With a **sample parameter, we take a portion of the population** and use the sample’s statistics to make inferences about the total population. The statistics methodology ensures that what we learn to be true in the sample is reflective of what is true in the total population.

The most fundamental statistics of the sample are **mean,** **variation**, and **standard deviation**.

### Mean

**The ‘mean’ simply is the average. **To reiterate, even for statistics, the ‘mean’ is still just the bleepin’ average (there are some nuances, but for most humans, remember “mean=average”).

But as with everything stats, complexity runs free.

We can’t just say ‘the average’, we need to say ‘the mean’. And we also need to show it as x̄ (pronounced “x bar”). And the formula for x̄ is:

x̄ = ( Σ xi ) / n

- x̄ just stands for the “sample mean”
- Σ is summation notation, which means “add up”
- x “all of the x-values”
- n means “the number of items in the sample”

For the love of s**t, this is supposed to be an overview course!

So, the mean is the average. Cool? Cool.

### Variation

This is the bottom point of the course. Utter confusion. I’m not even going to try to translate. Here’s what matters:

When you look at your sample data visually, you will see that the data takes a certain shape. That shape is important, as we will soon explain. And that shape is determined by the degree to which the data is spread. This spread is called ‘variation’.

Let’s move on.

### Standard Deviation

Standard Deviation is a number used to tell how the sample data spreads out from the average (the mean). It is the most common way to measure variability (the shape of the data). Let’s boil it down.

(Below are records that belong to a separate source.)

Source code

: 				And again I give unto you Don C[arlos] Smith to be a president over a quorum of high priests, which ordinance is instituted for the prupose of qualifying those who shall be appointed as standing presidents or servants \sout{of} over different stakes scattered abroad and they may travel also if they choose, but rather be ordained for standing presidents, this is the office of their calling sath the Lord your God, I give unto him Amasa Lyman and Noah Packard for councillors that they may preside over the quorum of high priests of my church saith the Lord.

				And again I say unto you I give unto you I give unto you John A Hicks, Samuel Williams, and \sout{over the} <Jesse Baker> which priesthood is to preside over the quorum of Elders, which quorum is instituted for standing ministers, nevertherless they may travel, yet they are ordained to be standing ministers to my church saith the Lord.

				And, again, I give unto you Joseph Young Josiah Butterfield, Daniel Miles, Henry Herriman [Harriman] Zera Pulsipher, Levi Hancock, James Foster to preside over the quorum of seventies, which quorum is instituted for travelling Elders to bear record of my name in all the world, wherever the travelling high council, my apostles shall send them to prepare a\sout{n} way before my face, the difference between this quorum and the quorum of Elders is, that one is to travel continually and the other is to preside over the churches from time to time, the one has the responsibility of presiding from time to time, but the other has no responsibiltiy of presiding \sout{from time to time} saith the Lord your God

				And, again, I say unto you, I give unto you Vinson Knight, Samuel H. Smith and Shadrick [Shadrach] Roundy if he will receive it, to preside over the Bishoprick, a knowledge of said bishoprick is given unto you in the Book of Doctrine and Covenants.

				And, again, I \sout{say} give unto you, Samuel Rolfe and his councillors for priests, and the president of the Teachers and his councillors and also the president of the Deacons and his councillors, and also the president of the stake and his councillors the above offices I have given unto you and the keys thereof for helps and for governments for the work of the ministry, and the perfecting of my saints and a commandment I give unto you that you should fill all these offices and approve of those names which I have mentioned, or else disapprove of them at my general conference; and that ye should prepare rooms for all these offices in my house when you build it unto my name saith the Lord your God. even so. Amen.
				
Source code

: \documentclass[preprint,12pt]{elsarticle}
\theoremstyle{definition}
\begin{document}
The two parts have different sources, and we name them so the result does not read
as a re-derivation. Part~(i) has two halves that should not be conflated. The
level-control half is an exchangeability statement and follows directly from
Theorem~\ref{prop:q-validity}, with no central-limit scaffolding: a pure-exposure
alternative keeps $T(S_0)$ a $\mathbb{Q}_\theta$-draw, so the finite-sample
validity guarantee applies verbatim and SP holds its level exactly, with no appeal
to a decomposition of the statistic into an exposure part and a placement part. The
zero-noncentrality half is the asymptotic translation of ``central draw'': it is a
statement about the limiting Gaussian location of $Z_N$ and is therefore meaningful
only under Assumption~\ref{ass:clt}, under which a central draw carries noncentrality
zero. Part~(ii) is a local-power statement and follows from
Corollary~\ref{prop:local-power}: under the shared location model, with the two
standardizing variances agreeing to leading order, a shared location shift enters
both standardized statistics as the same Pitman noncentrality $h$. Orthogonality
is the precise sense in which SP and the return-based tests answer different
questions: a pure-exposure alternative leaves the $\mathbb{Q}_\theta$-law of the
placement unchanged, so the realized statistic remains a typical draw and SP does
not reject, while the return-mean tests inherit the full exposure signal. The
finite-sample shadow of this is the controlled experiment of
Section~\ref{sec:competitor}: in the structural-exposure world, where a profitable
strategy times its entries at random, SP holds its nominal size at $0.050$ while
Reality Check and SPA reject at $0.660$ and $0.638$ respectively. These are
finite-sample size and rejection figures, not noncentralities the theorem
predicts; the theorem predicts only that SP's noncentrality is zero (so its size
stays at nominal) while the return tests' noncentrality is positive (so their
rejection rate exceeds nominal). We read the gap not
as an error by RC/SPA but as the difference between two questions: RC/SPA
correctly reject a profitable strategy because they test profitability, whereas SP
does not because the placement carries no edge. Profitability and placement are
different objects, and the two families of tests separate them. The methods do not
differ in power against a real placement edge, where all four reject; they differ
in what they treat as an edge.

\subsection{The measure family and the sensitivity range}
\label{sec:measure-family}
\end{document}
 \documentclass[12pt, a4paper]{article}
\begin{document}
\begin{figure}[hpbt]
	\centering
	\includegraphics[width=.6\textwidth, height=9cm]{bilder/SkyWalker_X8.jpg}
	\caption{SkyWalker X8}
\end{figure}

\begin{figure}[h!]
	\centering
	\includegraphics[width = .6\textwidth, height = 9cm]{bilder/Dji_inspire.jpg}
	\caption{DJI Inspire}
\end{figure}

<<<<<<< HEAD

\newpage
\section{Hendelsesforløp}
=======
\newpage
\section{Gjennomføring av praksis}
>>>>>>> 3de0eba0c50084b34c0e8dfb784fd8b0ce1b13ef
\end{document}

**Low standard deviation**means that most of the numbers are close to the average (the more it looks like a peak in the middle). With a low standard deviation, less the sample size is needed.**High standard deviation**means that the numbers are more spread out (the more rounded the shape). With a high standard deviation, more data is needed.

Oh, and no one-hour stats intro would be complete without the must-have knowledge that Standard Deviation can be displayed as a Latin symbol σ (for us lamen, use an ‘S’ or sometimes ‘SD’ if you’re feeling dangerous).

### Statistical Significance (p-value)

I tried to distill the course explanation here, but my face exploded. Instead, here is Investopedia‘s take:

“Statistical significance refers to the claim that a result from data generated by testing or experimentation is not likely to occur randomly or by chance but is instead likely to be attributable to a specific cause.”

And in the context of conversion testing, let’s lean on the Survey Monkey explanation:

“In the context of AB testing experiments, statistical significance is how likely it is that the difference between your experiment’s control version and test version isn’t due to error or random chance. … It’s commonly used in business to observe how your experiments affect your business’s conversion rates.”

Let’s go one deeper still from Dzone:

“p-values tell us whether an observation is as a result of a change that was made or is a result of random occurrences. In order to accept a test result we want the p-value to be low. How low you ask? Well, that depends on what standard you want to set/follow.

In most fields, acceptable p-values should be under 0.05while in other fields a p-value of under 0.01 is required.”

### Statistical Power

Again, let’s just rely on outside help from MachineLearningMastery.

“Statistical power is the probability of a hypothesis test of finding an effect if there is an effect to be found. A power analysis can be used to estimate the minimum sample size required for an experiment, given a desired significance level, effect size, and statistical power.”

CXL goes further:

“When you have low power levels, there’s a bigger chance that you’ll ‘miss’ a real winner…

For practical purposes, all you really need to know is that 80% power is the standard for testing tools. To reach that level, you need either a large sample size, a large effect size, or a longer duration test.”

Wait… wait… wait… CXL has a blog post that does a better job of explaining fundamental statistics for conversion testing than their actual course! Save yourself the time (and misery). Just read the post.